Jurnaldesa.id | Jakarta – Hampir di setiap kuliner khas nusantara, kecap manis selalu dipakai sebagai bumbu andalan dalam setiap masakan. Rasa manis dan gurih dari kecap manis kerap menjadi pelengkap makan seperti nasi goreng, sate, batagor, bakso, soto, hingga tempe dan tahu bacem.
Bahkan hampir di setiap rumah, restoran, hingga kedai kaki lima selalu menyediakan kecap manis sebagai salah satu bahan pelengkap di atas meja makan. Menuangkan kecap manis seakan menjadi kewajiban bagi sebagian masyarakat Indonesia sebelum menyantap sebuah makanan.
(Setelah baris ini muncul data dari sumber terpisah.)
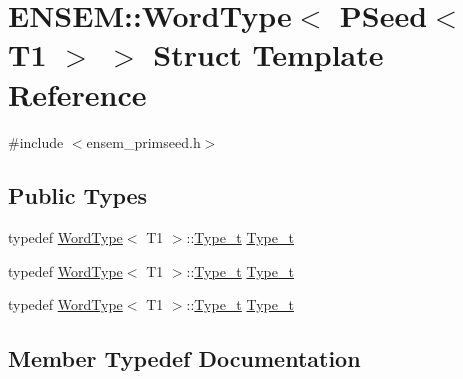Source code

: \hypertarget{structENSEM_1_1WordType_3_01PSeed_3_01T1_01_4_01_4}{}\section{E\+N\+S\+EM\+:\+:Word\+Type$<$ P\+Seed$<$ T1 $>$ $>$ Struct Template Reference}
\label{structENSEM_1_1WordType_3_01PSeed_3_01T1_01_4_01_4}


{\ttfamily \#include $<$ensem\+\_\+primseed.\+h$>$}

\subsection*{Public Types}
\begin{DoxyCompactItemize}
\item 
typedef \mbox{\hyperlink{structENSEM_1_1WordType}{Word\+Type}}$<$ T1 $>$\+::\mbox{\hyperlink{structENSEM_1_1WordType_3_01PSeed_3_01T1_01_4_01_4_a7ec3ab016c8f9b1265ec9fe4ddf9053d}{Type\+\_\+t}} \mbox{\hyperlink{structENSEM_1_1WordType_3_01PSeed_3_01T1_01_4_01_4_a7ec3ab016c8f9b1265ec9fe4ddf9053d}{Type\+\_\+t}}
\item 
typedef \mbox{\hyperlink{structENSEM_1_1WordType}{Word\+Type}}$<$ T1 $>$\+::\mbox{\hyperlink{structENSEM_1_1WordType_3_01PSeed_3_01T1_01_4_01_4_a7ec3ab016c8f9b1265ec9fe4ddf9053d}{Type\+\_\+t}} \mbox{\hyperlink{structENSEM_1_1WordType_3_01PSeed_3_01T1_01_4_01_4_a7ec3ab016c8f9b1265ec9fe4ddf9053d}{Type\+\_\+t}}
\item 
typedef \mbox{\hyperlink{structENSEM_1_1WordType}{Word\+Type}}$<$ T1 $>$\+::\mbox{\hyperlink{structENSEM_1_1WordType_3_01PSeed_3_01T1_01_4_01_4_a7ec3ab016c8f9b1265ec9fe4ddf9053d}{Type\+\_\+t}} \mbox{\hyperlink{structENSEM_1_1WordType_3_01PSeed_3_01T1_01_4_01_4_a7ec3ab016c8f9b1265ec9fe4ddf9053d}{Type\+\_\+t}}
\end{DoxyCompactItemize}


\subsection{Member Typedef Documentation}
\mbox{\label{structENSEM_1_1WordType_3_01PSeed_3_01T1_01_4_01_4_a7ec3ab016c8f9b1265ec9fe4ddf9053d}} 

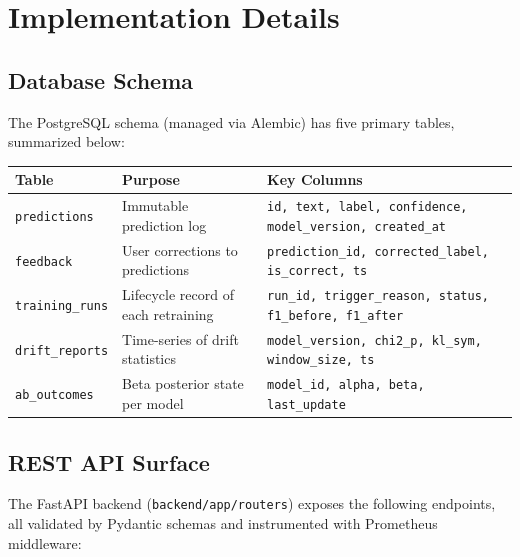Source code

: \documentclass[11pt, a4paper]{article}
\begin{document}
\section{Implementation Details}

\subsection{Database Schema}
The PostgreSQL schema (managed via Alembic) has five primary tables, summarized below:

\begin{center}\small
\begin{tabular}{@{}lll@{}}
\toprule
\textbf{Table} & \textbf{Purpose} & \textbf{Key Columns} \\
\midrule
\texttt{predictions}    & Immutable prediction log                          & \texttt{id, text, label, confidence, model\_version, created\_at} \\
\texttt{feedback}       & User corrections to predictions                   & \texttt{prediction\_id, corrected\_label, is\_correct, ts} \\
\texttt{training\_runs} & Lifecycle record of each retraining               & \texttt{run\_id, trigger\_reason, status, f1\_before, f1\_after} \\
\texttt{drift\_reports} & Time-series of drift statistics                   & \texttt{model\_version, chi2\_p, kl\_sym, window\_size, ts} \\
\texttt{ab\_outcomes}   & Beta posterior state per model                    & \texttt{model\_id, alpha, beta, last\_update} \\
\bottomrule
\end{tabular}
\end{center}

\subsection{REST API Surface}
The FastAPI backend (\texttt{backend/app/routers}) exposes the following endpoints, all validated by Pydantic schemas and instrumented with Prometheus middleware:
\end{document}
Dalam Buletin Konsumsi Pangan Vol. 10 No 1 2019, yang diterbitkan oleh Pusat Data dan Sistem Informasi Pertanian Sekretariat Jenderal Kementerian Pertanian Tahun 2019, konsumsi kecap dalam rumah tangga di Indonesia pada 2021 diprediksi akan meningkat sebesar 0,95 kg/kapita.
Namun siapa sangka, sebelum populer seperti saat ini, ada sejarah panjang kehadiran kecap manis di nusantara. Seperti dituliskan laman Indonesia.go.id, kecap bukanlah asli Indonesia dan ternyata sudah dikenal sejak 300 tahun sebelum Masehi di era Romawi dengan nama liquamen.
Kecap asal Romawi ini bukan terbuat dari kedelai, melainkan dari petis teri, cuka, minyak, dan merica. Memiliki rasa yang mirip dengan kecap asal Tiongkok, bangsa Romawi menggunakan liquamen sebagai penambah rasa pada makanan.
Seiring berjalannya waktu, pada 1690 bangsa Tiongkok menggunakan saus serupa yang diberi nama ke’tsiap. Dengan teknologi yang lebih maju, pembuatan ke’tsiap mulai menggunakan kacang kedelai hitam sebagai bahan utamanya.
Seiring mulai berekspansi pedagang-pedagang Tiongkok hingga ke Asia Tenggara, mereka juga membawa ke’tsiap dan mengenalkannya ke negara-negara yang disinggahi. Misalnya Singapura, Thailand, Filipina, hingga Indonesia.
Sejarah Kecap Manis di Indonesia
Masuknya ke’tsiap di Indonesia berawal dari keinginan para pedagang Tiongkok untuk bertukar hasil bumi. Sayangnya, ke’tsiap atau kecap asin yang dibawa oleh pedagang Tiongkok kurang cocok dengan budaya Indonesia, terutama kultur budaya masyarakat Jawa.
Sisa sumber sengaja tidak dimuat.